I think you've accidentally proven his point. Half the things you've mentioned have been around for half a decade at this point, and pretty much all of them have existed for at least 2+ years.

Frontend is still a fast moving space with a large ecosystem - and I get for some, that's not ideal. But this 'frontend fads' meme isn't really reflective of the current reality.

Webpack - 2012, Next - 2016, Nuxt - 2016, Nest - 2017, Parcel - 2018, Blazor - 2018, React Hooks - 2019, Vite - 2020, Vue 3 - 2020, ESBuild - 2020, Sveltekit - 2020


Rust, which is the greatest new hotness in the backend world is from 2015.

Other major languages in the backend world are at least 2 decades old (C#, Java, Python, C++, Ruby, etc).

C# with the .Net framework is an interesting example.

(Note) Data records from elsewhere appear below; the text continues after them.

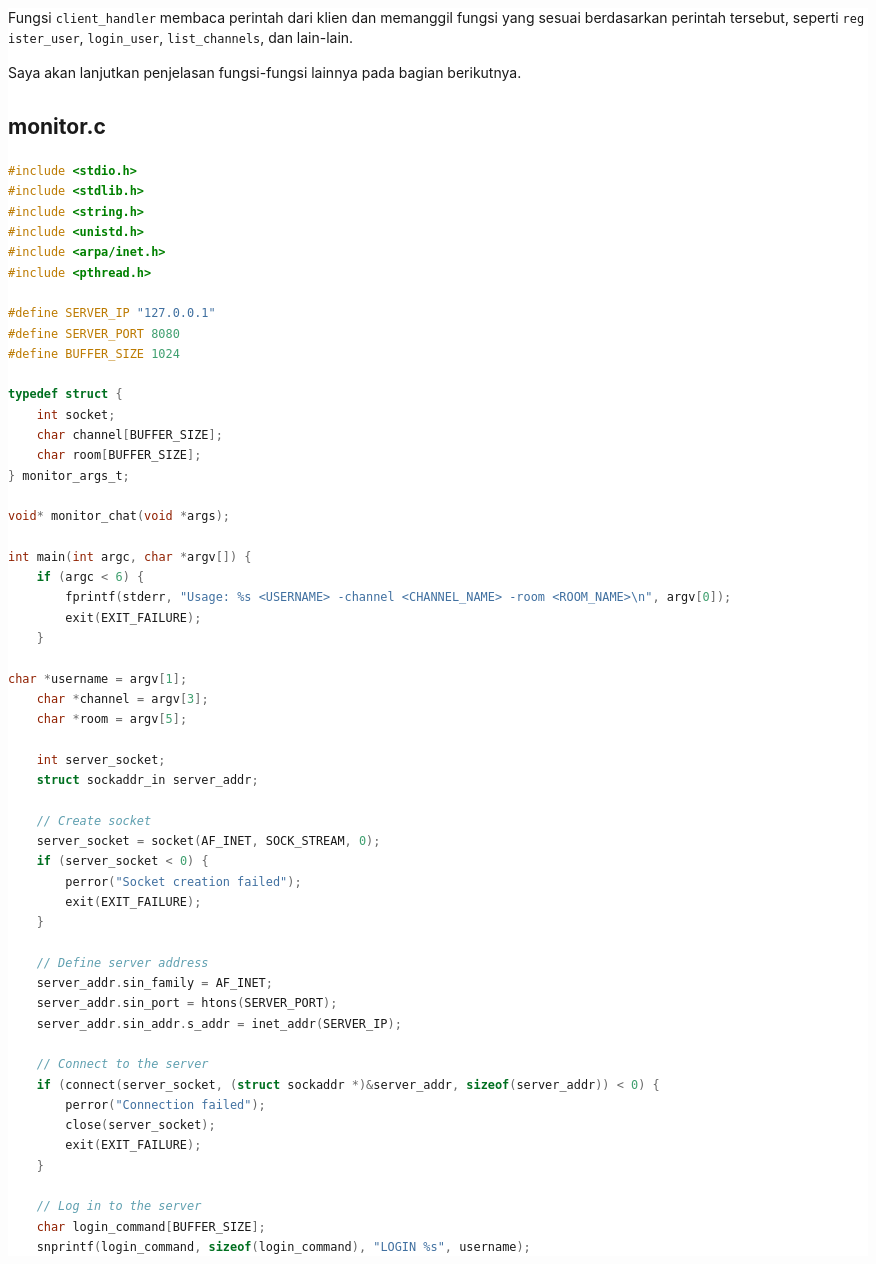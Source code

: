 
Fungsi `client_handler` membaca perintah dari klien dan memanggil fungsi yang sesuai berdasarkan perintah tersebut, seperti `register_user`, `login_user`, `list_channels`, dan lain-lain.

Saya akan lanjutkan penjelasan fungsi-fungsi lainnya pada bagian berikutnya.

## monitor.c

``` c
#include <stdio.h>
#include <stdlib.h>
#include <string.h>
#include <unistd.h>
#include <arpa/inet.h>
#include <pthread.h>

#define SERVER_IP "127.0.0.1"
#define SERVER_PORT 8080
#define BUFFER_SIZE 1024

typedef struct {
    int socket;
    char channel[BUFFER_SIZE];
    char room[BUFFER_SIZE];
} monitor_args_t;

void* monitor_chat(void *args);

int main(int argc, char *argv[]) {
    if (argc < 6) {
        fprintf(stderr, "Usage: %s <USERNAME> -channel <CHANNEL_NAME> -room <ROOM_NAME>\n", argv[0]);
        exit(EXIT_FAILURE);
    }

char *username = argv[1];
    char *channel = argv[3];
    char *room = argv[5];

    int server_socket;
    struct sockaddr_in server_addr;

    // Create socket
    server_socket = socket(AF_INET, SOCK_STREAM, 0);
    if (server_socket < 0) {
        perror("Socket creation failed");
        exit(EXIT_FAILURE);
    }

    // Define server address
    server_addr.sin_family = AF_INET;
    server_addr.sin_port = htons(SERVER_PORT);
    server_addr.sin_addr.s_addr = inet_addr(SERVER_IP);

    // Connect to the server
    if (connect(server_socket, (struct sockaddr *)&server_addr, sizeof(server_addr)) < 0) {
        perror("Connection failed");
        close(server_socket);
        exit(EXIT_FAILURE);
    }

    // Log in to the server
    char login_command[BUFFER_SIZE];
    snprintf(login_command, sizeof(login_command), "LOGIN %s", username);
```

Microsoft realized their original windows only approach was a dead end. They created .Net Core. But someone moving from .Net framework to .Net core didn’t have to relearn much at all, beyond initial config/bootstrapping, and which subset of the APIs had been implemented, because MS completed the implementation in stages.

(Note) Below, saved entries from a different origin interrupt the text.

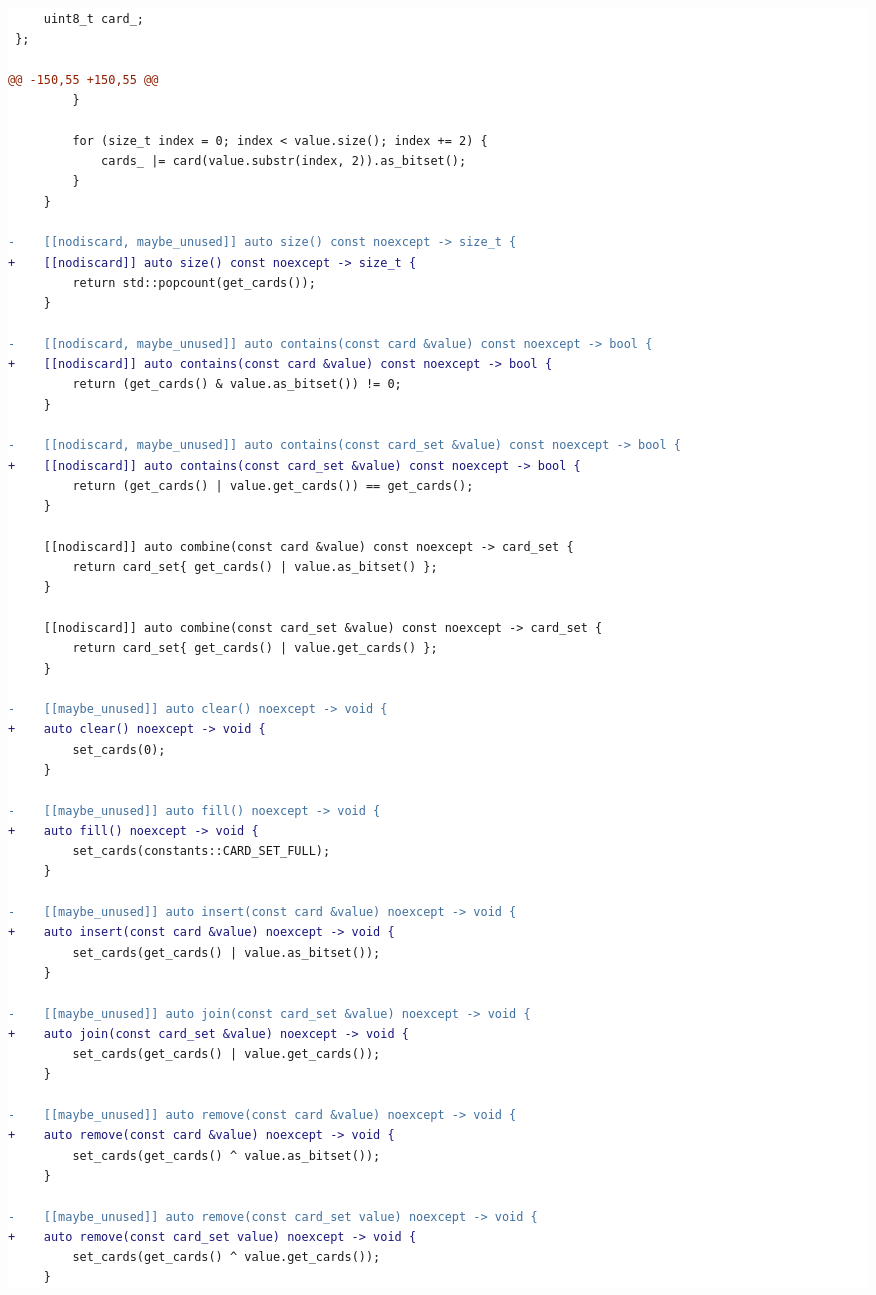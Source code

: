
 ```diff
     uint8_t card_;
 };
 
@@ -150,55 +150,55 @@
         }
 
         for (size_t index = 0; index < value.size(); index += 2) {
             cards_ |= card(value.substr(index, 2)).as_bitset();
         }
     }
 
-    [[nodiscard, maybe_unused]] auto size() const noexcept -> size_t {
+    [[nodiscard]] auto size() const noexcept -> size_t {
         return std::popcount(get_cards());
     }
 
-    [[nodiscard, maybe_unused]] auto contains(const card &value) const noexcept -> bool {
+    [[nodiscard]] auto contains(const card &value) const noexcept -> bool {
         return (get_cards() & value.as_bitset()) != 0;
     }
 
-    [[nodiscard, maybe_unused]] auto contains(const card_set &value) const noexcept -> bool {
+    [[nodiscard]] auto contains(const card_set &value) const noexcept -> bool {
         return (get_cards() | value.get_cards()) == get_cards();
     }
 
     [[nodiscard]] auto combine(const card &value) const noexcept -> card_set {
         return card_set{ get_cards() | value.as_bitset() };
     }
 
     [[nodiscard]] auto combine(const card_set &value) const noexcept -> card_set {
         return card_set{ get_cards() | value.get_cards() };
     }
 
-    [[maybe_unused]] auto clear() noexcept -> void {
+    auto clear() noexcept -> void {
         set_cards(0);
     }
 
-    [[maybe_unused]] auto fill() noexcept -> void {
+    auto fill() noexcept -> void {
         set_cards(constants::CARD_SET_FULL);
     }
 
-    [[maybe_unused]] auto insert(const card &value) noexcept -> void {
+    auto insert(const card &value) noexcept -> void {
         set_cards(get_cards() | value.as_bitset());
     }
 
-    [[maybe_unused]] auto join(const card_set &value) noexcept -> void {
+    auto join(const card_set &value) noexcept -> void {
         set_cards(get_cards() | value.get_cards());
     }
 
-    [[maybe_unused]] auto remove(const card &value) noexcept -> void {
+    auto remove(const card &value) noexcept -> void {
         set_cards(get_cards() ^ value.as_bitset());
     }
 
-    [[maybe_unused]] auto remove(const card_set value) noexcept -> void {
+    auto remove(const card_set value) noexcept -> void {
         set_cards(get_cards() ^ value.get_cards());
     }
```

On the flip side you have React, where you’re ostensibly using the same library for a decade, except halfway in between they made a change which completely flipped how developers weee supposed to use the library.


I mean, that's just a laundry list of buzzwords. Yes, these are all things that exist, but that doesn't mean anyone has to learn them or that they're even used in a significant number of real-world codebases. It's like complaining about web development in Python, because there was Django, then Flask, Bottle, CherryPy, and now FastAPI, or Starlette, or Starlite, and Pydantic or attrs or dataclasses or whatever else. In practice, there are some fairly clear ecosystem best practices for the majority of cases, and a bunch of different alternatives because every ecosystem loves trying out different ways of doing things.